The Amended and Restated Offer Letter dated October 3, 2021, from the Issuer to the Reporting Person memorializes the Reporting Person’s terms of employment with the Issuer, including her equity compensation in the form of restricted stock and stock options.

The foregoing summaries of the Lock-Up Agreement, Indemnification Agreement and Amended and Restated Offer Letter do not purport to be complete and are qualified in their entirety by reference to the full text or form of such agreements, each of which is filed as Exhibit A, Exhibit B and Exhibit C, respectively, to this Schedule 13D and is incorporated herein by reference.

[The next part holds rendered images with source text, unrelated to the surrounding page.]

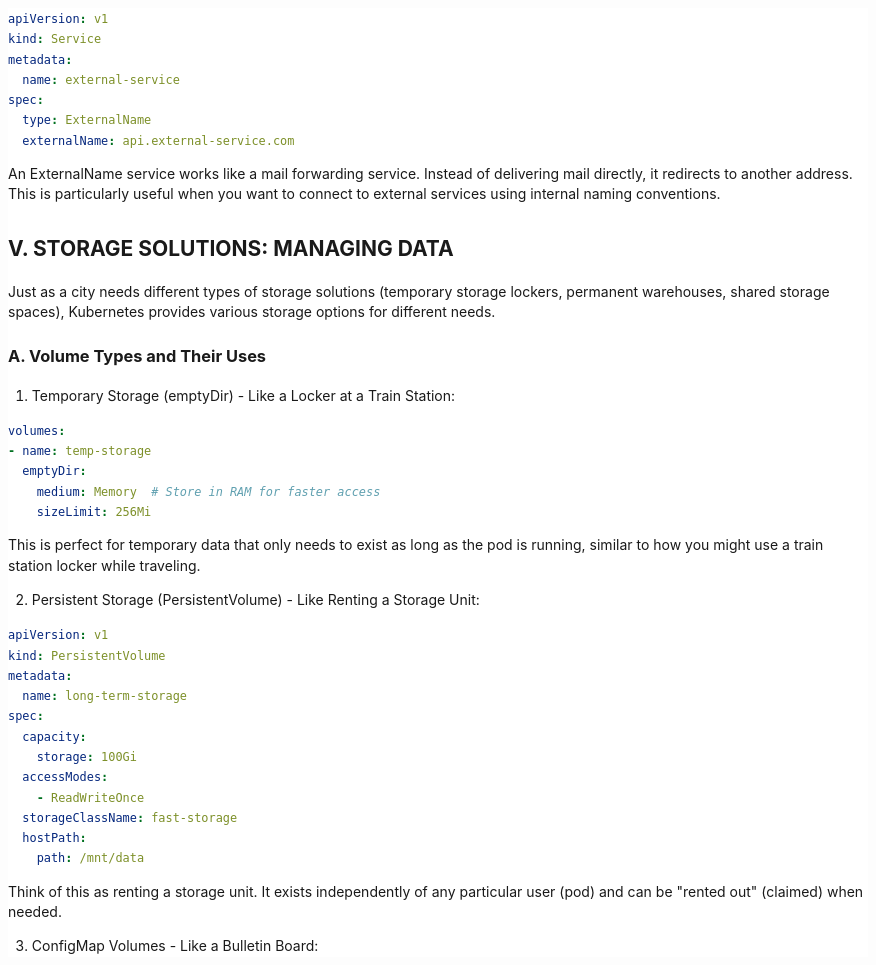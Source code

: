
 ```yaml
apiVersion: v1
kind: Service
metadata:
  name: external-service
spec:
  type: ExternalName
  externalName: api.external-service.com
```

An ExternalName service works like a mail forwarding service. Instead of delivering mail directly, it redirects to another address. This is particularly useful when you want to connect to external services using internal naming conventions.

## V. STORAGE SOLUTIONS: MANAGING DATA

Just as a city needs different types of storage solutions (temporary storage lockers, permanent warehouses, shared storage spaces), Kubernetes provides various storage options for different needs.

### A. Volume Types and Their Uses

1. Temporary Storage (emptyDir) - Like a Locker at a Train Station:

```yaml
volumes:
- name: temp-storage
  emptyDir:
    medium: Memory  # Store in RAM for faster access
    sizeLimit: 256Mi
```

This is perfect for temporary data that only needs to exist as long as the pod is running, similar to how you might use a train station locker while traveling.

2. Persistent Storage (PersistentVolume) - Like Renting a Storage Unit:

```yaml
apiVersion: v1
kind: PersistentVolume
metadata:
  name: long-term-storage
spec:
  capacity:
    storage: 100Gi
  accessModes:
    - ReadWriteOnce
  storageClassName: fast-storage
  hostPath:
    path: /mnt/data
```

Think of this as renting a storage unit. It exists independently of any particular user (pod) and can be "rented out" (claimed) when needed.

3. ConfigMap Volumes - Like a Bulletin Board:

Except as otherwise set forth in this Schedule 13D, there are no contracts, arrangements, understandings or relationships between the Reporting Persons named in Item 2 and any other person with respect to any securities of the Issuer in accordance with standard practices. 

Item 7.
Material to be Filed as Exhibits.

Exhibit A:
Form of Lock-Up Agreement (incorporated by reference to Exhibit A to Exhibit  1.1 of the registration statement on the Form S-1 filed by the Issuer as File Number 333-259627)

Exhibit B:
Form of Indemnification Agreement (incorporated by reference to Exhibit 10.2 of the registration statement on the Form S-1 filed by the Issuer as File Number 333-259627)

Exhibit C:
The Amended and Restated Offer Letter, dated October 3, 2021, from the Issuer to the Reporting Person (incorporated by reference to Exhibit 10.3 of the registration statement on the Form S-1 filed by the Issuer as File Number 333-259627)

CUSIP NO. 747324101
Page 5 of 5 Pages
 


SIGNATURE

After reasonable inquiry and to the best of my knowledge and belief, I certify that the information set forth in this statement is true, complete and correct.

 
 
       

By:
/s/ Lara Sullivan  
    Lara Sullivan, M.D.  
    Chief Executive Officer  
       




October 21, 2021

Attention: Intentional misstatements or omissions of act constitute federal violations (see 18 U.S.C. 1001).